JUDAISMO HUMANISTA

O Judaismo Humanista é a pratica da liberdade e dignidade humana

Os anos eram de chumbo e o edifício era cinza. Com o passar do tempo, a fachada de pó de pedra tinha ficado encardida. Sem elevador e portaria, o aluguel barato transformava o prédio em Laranjeiras num lugar ideal para dividir um apartamento. Jaime, Guto, Domingos e eu, resolvemos morar juntos enquanto lá fora a ditadura corria solta. Todos os quatro trabalhavam, estudavam, e cuidavam da casa divididos em turnos. Duros como éramos, resolvemos construir um sofá de alvenaria na nossa sala. O Guto e o Domingos, os mais prendados, dirigiram a obra. Jaime era ator, professor de teatro e estudante de psicologia. Um dia ele escreveu na parede do quarto que viver era esperar num canto o próximo trem para Paris. Eu dava as minhas aulas e estudava psicologia. Numa hora em que o Jaime não estava em casa, escrevi por baixo da sua frase: imagina se o trem chega atrasado.

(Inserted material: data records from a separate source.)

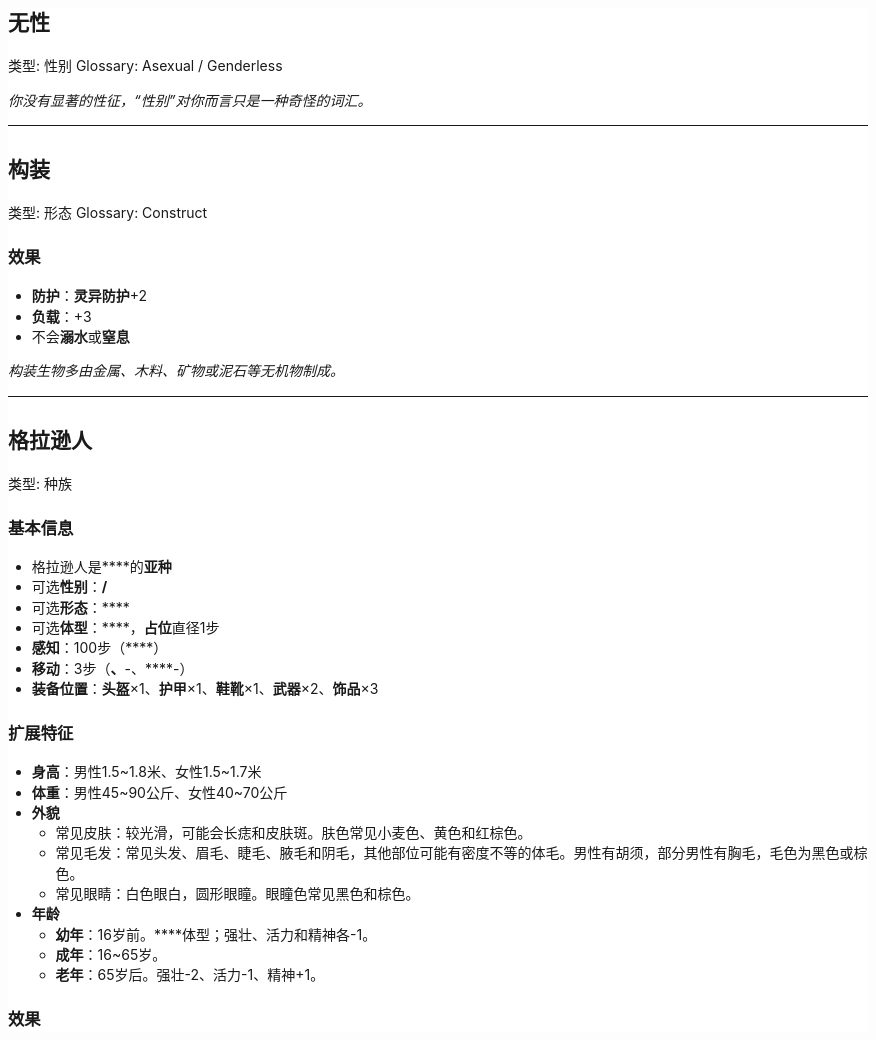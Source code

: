 ## 无性

类型: 性别
Glossary: Asexual / Genderless

*你没有显著的性征，“性别”对你而言只是一种奇怪的词汇。*

---

## 构装

类型: 形态
Glossary: Construct

### 效果

- **防护**：**灵异防护**+2
- **负载**：+3
- 不会**溺水**或**窒息**

*构装生物多由金属、木料、矿物或泥石等无机物制成。*

---

## 格拉逊人

类型: 种族

### 基本信息

- 格拉逊人是****的**亚种**
- 可选**性别**：****/****
- 可选**形态**：****
- 可选**体型**：****，**占位**直径1步
- **感知**：100步（****）
- **移动**：3步（****、****-、****-）
- **装备位置**：**头盔**×1、**护甲**×1、**鞋靴**×1、**武器**×2、**饰品**×3

### 扩展特征

- **身高**：男性1.5~1.8米、女性1.5~1.7米
- **体重**：男性45~90公斤、女性40~70公斤
- **外貌**
    - 常见皮肤：较光滑，可能会长痣和皮肤斑。肤色常见小麦色、黄色和红棕色。
    - 常见毛发：常见头发、眉毛、睫毛、腋毛和阴毛，其他部位可能有密度不等的体毛。男性有胡须，部分男性有胸毛，毛色为黑色或棕色。
    - 常见眼睛：白色眼白，圆形眼瞳。眼瞳色常见黑色和棕色。
- **年龄**
    - **幼年**：16岁前。****体型；强壮、活力和精神各-1。
    - **成年**：16~65岁。
    - **老年**：65岁后。强壮-2、活力-1、精神+1。

### 效果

As garotas adoravam a nossa comunidade bem arrumada. O colchão no chão do meu quarto, o armário chippendale e a mesa de estudos meio troncha com um pé fixado por barbante, eram detalhes que não incomodavam. Quando mataram um rapaz num prédio perto da gente ninguém na redondeza comentou o assunto. Jogaram o desconhecido pela janela. A notícia nunca saiu nos jornais. Por falar nisto, tínhamos uma vizinha que nos olhava desconfiada. Toda manhã eu a cumprimentava e seguia em frente com a sensação de um olhar pendurado no meu cangote. O clima no bairro andava pesado. Durante uma batida policial na nossa rua, fui revistado por um cara de revolver na mão. As minhas armas eram a barba, o cabelo meio comprido e a bolsa de couro comprada na feira hippie. O homem pegou a minha carteira de trabalho, viu o nome de duas escolas e estranhou. “Dois empregos?”. A voz desconfiada me acusava de alguma coisa. Disse que sim, me expliquei e fui liberado enquanto a vizinha olhava a cena parada na esquina com a Rua das Laranjeiras. Foi depois disso que resolvemos eleger o Jaime o nosso embaixador junto à senhora do andar térreo.
Jaime fazia o tipo fino, educado, e tinha uns lindos olhos azuis bem claros. O negócio era ir até lá e nos apresentar. Dizer quem éramos e aproveitar para pedir desculpas porque conversávamos até mais tarde. Era quando nos encontrávamos depois do trabalho e da faculdade. E também deixar claro que a projeção daqueles slides no muro dos fundos do prédio, que ficava a dois metros da minha janela, era coisa de gente metida a artista. Nada mais que isso apesar das frases esquisitas. Depois de ouvir o nosso emissário a vizinha abriu o jogo. Disse que era muito observadora e andava preocupada. Tinha chegado à conclusão que o nosso apartamento era um aparelho terrorista, mas, sempre que pensava em chamar à polícia adiava a decisão porque ficava com pena das nossas mães.
Quase que o nosso trem chega atrasado.